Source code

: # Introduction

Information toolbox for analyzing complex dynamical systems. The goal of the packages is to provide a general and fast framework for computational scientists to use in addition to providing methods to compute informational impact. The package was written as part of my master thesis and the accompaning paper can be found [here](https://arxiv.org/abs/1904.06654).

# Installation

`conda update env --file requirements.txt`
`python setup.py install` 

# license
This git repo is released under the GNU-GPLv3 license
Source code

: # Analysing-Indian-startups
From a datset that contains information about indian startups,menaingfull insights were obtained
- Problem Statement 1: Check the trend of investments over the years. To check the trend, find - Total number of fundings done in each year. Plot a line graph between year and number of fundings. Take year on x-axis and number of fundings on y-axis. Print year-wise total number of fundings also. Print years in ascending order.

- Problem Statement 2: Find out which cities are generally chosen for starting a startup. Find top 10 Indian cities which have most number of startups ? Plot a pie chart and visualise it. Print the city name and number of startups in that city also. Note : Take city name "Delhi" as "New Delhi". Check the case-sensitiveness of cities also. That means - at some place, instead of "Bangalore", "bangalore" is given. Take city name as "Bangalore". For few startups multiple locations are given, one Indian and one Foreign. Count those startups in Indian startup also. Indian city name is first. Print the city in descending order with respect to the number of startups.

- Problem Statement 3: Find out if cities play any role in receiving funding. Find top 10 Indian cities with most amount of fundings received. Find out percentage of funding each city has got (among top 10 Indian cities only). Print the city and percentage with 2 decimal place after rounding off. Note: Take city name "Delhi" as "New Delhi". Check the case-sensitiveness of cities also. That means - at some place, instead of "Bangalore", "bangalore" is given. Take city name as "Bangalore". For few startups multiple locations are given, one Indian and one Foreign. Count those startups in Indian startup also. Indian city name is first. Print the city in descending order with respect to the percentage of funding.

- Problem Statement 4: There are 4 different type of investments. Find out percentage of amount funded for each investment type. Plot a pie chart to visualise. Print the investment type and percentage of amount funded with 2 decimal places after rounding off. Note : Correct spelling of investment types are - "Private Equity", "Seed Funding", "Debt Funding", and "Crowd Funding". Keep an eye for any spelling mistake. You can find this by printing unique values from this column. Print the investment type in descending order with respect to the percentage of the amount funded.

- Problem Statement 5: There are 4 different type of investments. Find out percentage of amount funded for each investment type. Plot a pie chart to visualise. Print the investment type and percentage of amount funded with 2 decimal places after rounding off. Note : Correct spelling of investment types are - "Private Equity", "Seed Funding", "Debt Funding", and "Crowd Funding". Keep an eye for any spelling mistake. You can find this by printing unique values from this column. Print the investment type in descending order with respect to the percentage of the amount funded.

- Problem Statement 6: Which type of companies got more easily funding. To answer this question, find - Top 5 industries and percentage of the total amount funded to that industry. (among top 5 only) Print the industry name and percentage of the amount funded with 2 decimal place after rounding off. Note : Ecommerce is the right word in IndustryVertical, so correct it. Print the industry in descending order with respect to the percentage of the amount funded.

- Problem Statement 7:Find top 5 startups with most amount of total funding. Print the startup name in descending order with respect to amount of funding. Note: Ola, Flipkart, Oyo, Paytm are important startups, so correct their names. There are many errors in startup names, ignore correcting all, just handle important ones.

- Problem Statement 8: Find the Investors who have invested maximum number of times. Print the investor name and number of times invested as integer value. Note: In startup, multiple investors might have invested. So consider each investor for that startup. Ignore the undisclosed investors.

────────────────────

*Your instructions*
Only the lines from the start of the material through the line containing "- Problem Statement 1: Check" should be repeated, and they should be repeated exactly.

*Task output*
Source code

: # Introduction

Information toolbox for analyzing complex dynamical systems. The goal of the packages is to provide a general and fast framework for computational scientists to use in addition to providing methods to compute informational impact. The package was written as part of my master thesis and the accompaning paper can be found [here](https://arxiv.org/abs/1904.06654).

# Installation

`conda update env --file requirements.txt`
`python setup.py install` 

# license
This git repo is released under the GNU-GPLv3 license
Source code

: # Analysing-Indian-startups
From a datset that contains information about indian startups,menaingfull insights were obtained
- Problem Statement 1: Check the trend of investments over the years. To check the trend, find - Total number of fundings done in each year. Plot a line graph between year and number of fundings. Take year on x-axis and number of fundings on y-axis. Print year-wise total number of fundings also. Print years in ascending order.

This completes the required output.